DATA SECTION:
↓

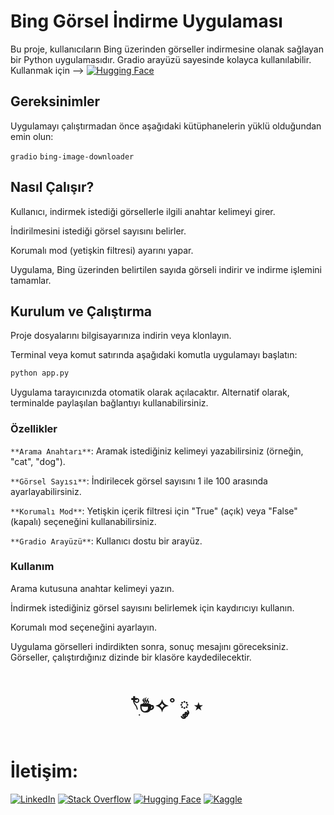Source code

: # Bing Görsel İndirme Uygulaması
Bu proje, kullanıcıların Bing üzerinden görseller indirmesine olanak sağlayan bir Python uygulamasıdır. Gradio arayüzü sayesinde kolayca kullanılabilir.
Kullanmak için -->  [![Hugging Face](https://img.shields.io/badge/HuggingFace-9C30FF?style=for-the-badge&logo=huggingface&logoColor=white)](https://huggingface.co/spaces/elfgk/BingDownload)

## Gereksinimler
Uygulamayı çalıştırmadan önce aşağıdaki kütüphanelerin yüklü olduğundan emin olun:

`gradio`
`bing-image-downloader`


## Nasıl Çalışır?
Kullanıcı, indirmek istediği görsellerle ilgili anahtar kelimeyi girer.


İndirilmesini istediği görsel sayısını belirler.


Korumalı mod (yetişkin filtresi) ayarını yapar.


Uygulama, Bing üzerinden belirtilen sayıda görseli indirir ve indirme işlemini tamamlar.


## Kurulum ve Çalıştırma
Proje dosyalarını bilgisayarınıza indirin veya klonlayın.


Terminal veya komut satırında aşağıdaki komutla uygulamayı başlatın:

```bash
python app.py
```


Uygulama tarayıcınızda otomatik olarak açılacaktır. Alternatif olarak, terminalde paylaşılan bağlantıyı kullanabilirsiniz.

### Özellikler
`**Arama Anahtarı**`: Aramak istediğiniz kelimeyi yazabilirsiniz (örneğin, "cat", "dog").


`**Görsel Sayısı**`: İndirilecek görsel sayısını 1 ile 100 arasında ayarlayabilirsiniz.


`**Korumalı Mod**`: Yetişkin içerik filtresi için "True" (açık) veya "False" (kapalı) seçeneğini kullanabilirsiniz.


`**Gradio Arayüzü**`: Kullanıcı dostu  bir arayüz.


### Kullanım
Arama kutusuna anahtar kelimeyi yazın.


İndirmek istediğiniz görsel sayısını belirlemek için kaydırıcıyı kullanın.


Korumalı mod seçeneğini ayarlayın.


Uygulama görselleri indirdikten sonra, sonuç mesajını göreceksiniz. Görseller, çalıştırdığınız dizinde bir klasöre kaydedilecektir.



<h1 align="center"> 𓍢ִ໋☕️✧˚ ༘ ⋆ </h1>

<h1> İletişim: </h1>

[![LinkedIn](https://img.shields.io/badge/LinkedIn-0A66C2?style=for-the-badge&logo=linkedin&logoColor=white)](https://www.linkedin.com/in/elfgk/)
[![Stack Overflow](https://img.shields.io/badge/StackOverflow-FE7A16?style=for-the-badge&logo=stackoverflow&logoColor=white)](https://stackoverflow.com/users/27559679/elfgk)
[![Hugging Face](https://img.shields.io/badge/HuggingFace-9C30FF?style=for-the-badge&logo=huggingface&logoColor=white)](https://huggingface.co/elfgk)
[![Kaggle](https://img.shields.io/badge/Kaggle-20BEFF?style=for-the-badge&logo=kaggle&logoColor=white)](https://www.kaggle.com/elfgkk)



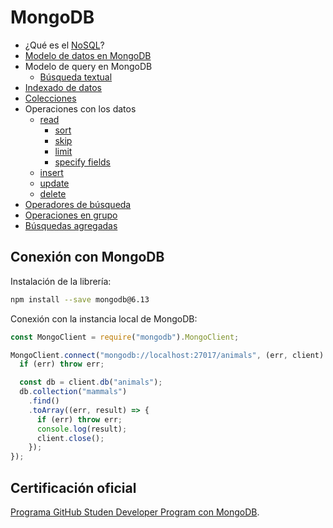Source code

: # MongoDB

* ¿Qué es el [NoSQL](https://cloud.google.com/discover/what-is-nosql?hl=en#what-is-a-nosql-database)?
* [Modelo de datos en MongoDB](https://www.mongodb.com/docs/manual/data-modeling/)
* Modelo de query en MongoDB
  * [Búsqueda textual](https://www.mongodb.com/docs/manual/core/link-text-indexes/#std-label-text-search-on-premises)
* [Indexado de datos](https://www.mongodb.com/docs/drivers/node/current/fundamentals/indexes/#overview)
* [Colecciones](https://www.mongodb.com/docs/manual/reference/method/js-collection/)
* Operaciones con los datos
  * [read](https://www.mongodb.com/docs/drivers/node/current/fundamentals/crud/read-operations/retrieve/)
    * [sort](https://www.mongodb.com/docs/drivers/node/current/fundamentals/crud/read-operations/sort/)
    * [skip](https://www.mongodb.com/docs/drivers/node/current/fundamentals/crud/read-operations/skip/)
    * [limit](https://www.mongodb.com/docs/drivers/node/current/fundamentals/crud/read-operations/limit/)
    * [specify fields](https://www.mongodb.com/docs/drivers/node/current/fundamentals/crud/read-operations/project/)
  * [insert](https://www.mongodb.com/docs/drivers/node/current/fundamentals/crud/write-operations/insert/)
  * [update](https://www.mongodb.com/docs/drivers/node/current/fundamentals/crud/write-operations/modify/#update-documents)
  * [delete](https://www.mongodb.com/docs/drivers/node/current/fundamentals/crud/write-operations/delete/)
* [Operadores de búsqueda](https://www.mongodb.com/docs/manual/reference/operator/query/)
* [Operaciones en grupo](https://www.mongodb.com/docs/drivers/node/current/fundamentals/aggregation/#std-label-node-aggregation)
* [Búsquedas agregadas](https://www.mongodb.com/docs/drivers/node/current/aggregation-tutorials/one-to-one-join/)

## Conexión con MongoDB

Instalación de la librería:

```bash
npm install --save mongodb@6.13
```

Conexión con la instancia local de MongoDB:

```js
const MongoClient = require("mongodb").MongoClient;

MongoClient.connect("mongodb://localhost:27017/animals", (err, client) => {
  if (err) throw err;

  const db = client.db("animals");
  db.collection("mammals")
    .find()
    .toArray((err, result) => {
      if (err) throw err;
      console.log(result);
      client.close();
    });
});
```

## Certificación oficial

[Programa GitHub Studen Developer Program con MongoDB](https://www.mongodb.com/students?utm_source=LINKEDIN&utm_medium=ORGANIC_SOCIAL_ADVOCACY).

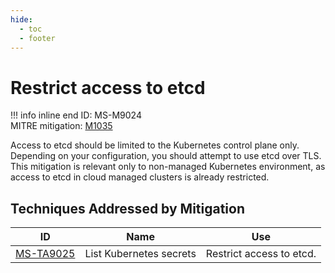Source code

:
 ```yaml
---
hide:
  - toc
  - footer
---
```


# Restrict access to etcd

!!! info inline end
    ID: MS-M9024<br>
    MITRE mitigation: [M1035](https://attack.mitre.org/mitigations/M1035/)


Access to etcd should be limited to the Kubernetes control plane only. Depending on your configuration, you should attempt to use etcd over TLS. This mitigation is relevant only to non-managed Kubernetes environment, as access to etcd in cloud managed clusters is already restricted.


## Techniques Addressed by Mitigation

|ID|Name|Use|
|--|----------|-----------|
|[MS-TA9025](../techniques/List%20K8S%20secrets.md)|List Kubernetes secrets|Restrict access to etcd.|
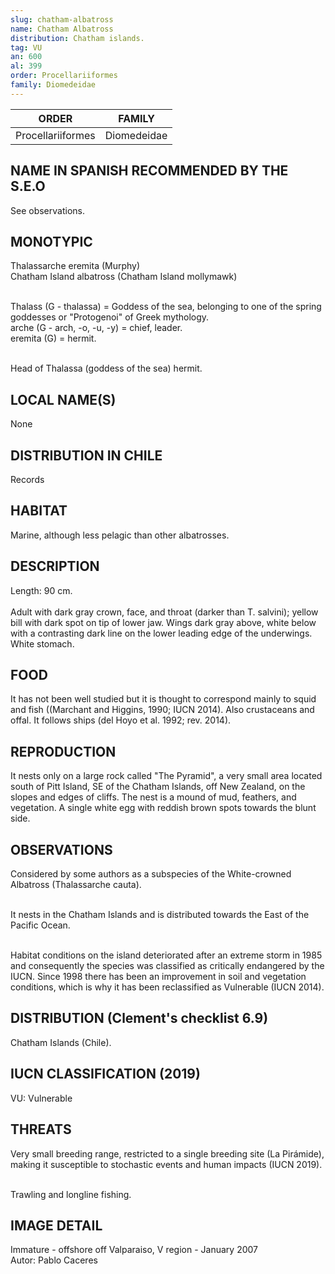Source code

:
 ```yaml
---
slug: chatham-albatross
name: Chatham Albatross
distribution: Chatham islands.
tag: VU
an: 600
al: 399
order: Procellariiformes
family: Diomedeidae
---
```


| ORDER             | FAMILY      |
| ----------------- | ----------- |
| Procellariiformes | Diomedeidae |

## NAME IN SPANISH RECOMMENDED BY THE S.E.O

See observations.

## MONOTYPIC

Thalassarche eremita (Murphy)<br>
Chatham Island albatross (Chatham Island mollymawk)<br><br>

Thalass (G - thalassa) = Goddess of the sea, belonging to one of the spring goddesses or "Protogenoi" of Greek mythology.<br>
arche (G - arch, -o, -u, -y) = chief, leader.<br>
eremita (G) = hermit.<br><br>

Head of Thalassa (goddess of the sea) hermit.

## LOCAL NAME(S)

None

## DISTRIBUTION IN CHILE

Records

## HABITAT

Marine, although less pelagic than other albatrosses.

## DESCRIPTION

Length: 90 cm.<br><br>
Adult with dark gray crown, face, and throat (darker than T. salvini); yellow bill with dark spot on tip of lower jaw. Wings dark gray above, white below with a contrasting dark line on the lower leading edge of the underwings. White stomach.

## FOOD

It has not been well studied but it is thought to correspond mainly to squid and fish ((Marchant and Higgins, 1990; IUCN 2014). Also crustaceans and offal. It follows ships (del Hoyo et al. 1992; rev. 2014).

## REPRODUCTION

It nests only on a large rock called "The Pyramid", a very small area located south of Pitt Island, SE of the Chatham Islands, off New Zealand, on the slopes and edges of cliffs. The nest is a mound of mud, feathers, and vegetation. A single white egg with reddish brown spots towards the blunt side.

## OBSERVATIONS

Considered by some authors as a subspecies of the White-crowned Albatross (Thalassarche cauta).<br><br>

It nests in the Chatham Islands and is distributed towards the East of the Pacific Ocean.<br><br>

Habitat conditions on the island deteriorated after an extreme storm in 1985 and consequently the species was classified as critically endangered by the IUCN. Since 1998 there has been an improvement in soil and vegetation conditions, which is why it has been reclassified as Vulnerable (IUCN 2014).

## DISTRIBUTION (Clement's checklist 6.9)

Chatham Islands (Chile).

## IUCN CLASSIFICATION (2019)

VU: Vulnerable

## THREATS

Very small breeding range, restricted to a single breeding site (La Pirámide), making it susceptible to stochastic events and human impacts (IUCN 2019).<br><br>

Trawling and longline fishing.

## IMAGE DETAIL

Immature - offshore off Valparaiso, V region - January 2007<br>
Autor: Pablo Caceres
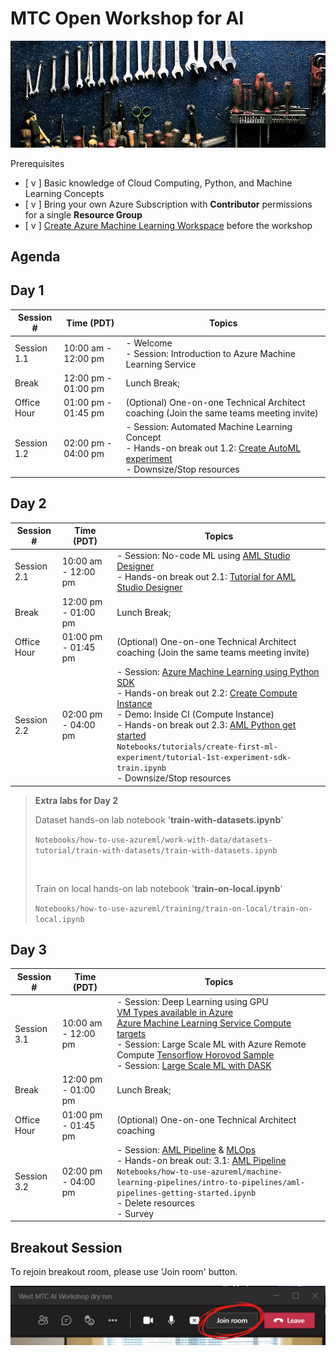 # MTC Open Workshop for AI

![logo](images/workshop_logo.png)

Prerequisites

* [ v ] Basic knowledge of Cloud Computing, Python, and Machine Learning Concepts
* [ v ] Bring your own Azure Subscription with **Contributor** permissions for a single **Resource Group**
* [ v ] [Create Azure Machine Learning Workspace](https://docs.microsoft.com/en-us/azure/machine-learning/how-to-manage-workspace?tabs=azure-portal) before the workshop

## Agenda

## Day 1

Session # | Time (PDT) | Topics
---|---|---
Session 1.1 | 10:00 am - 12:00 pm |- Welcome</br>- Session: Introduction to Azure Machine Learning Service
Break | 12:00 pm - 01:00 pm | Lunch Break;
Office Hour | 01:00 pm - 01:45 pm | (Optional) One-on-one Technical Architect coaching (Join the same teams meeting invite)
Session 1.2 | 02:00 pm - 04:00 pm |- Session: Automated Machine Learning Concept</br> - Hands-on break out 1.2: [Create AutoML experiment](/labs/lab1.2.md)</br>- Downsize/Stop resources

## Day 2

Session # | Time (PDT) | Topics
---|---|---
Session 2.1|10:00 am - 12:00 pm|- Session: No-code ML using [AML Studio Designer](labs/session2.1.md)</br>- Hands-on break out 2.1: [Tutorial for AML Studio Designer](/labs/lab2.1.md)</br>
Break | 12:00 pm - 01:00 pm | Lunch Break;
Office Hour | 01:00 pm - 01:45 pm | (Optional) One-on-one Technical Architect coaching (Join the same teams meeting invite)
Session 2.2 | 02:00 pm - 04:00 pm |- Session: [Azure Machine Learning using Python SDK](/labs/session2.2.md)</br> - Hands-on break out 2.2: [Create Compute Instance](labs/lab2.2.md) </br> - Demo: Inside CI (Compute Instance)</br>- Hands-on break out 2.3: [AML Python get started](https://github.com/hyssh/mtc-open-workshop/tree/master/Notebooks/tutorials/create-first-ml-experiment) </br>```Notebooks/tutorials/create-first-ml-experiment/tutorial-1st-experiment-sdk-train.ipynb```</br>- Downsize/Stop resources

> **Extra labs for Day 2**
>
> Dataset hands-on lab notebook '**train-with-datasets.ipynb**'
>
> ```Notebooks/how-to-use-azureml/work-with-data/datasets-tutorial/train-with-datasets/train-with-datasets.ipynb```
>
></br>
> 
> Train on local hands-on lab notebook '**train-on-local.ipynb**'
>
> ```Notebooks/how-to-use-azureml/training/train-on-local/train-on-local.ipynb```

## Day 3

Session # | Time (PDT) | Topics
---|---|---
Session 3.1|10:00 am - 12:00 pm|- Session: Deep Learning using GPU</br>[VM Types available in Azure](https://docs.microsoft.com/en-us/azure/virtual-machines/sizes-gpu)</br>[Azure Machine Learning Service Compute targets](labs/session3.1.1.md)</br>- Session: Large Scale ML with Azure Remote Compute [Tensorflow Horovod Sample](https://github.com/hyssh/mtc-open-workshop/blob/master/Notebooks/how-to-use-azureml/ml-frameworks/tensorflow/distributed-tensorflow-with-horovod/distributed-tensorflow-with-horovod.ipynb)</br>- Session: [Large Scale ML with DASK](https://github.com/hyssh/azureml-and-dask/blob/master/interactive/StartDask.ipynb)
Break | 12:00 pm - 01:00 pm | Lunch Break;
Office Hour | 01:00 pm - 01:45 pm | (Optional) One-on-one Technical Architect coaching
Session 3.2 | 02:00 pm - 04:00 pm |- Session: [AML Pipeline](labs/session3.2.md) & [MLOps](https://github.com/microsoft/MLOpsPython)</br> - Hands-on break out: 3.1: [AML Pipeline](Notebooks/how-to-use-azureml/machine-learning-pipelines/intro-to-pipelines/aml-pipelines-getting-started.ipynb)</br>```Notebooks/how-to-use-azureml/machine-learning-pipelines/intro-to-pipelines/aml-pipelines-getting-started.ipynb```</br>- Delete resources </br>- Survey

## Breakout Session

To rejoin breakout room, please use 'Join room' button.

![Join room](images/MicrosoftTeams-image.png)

↑

YOUR INSTRUCTIONS: Lines in the data that hold "images" must be located and copied.

RESPONSE:
![logo](images/workshop_logo.png)
![Join room](images/MicrosoftTeams-image.png)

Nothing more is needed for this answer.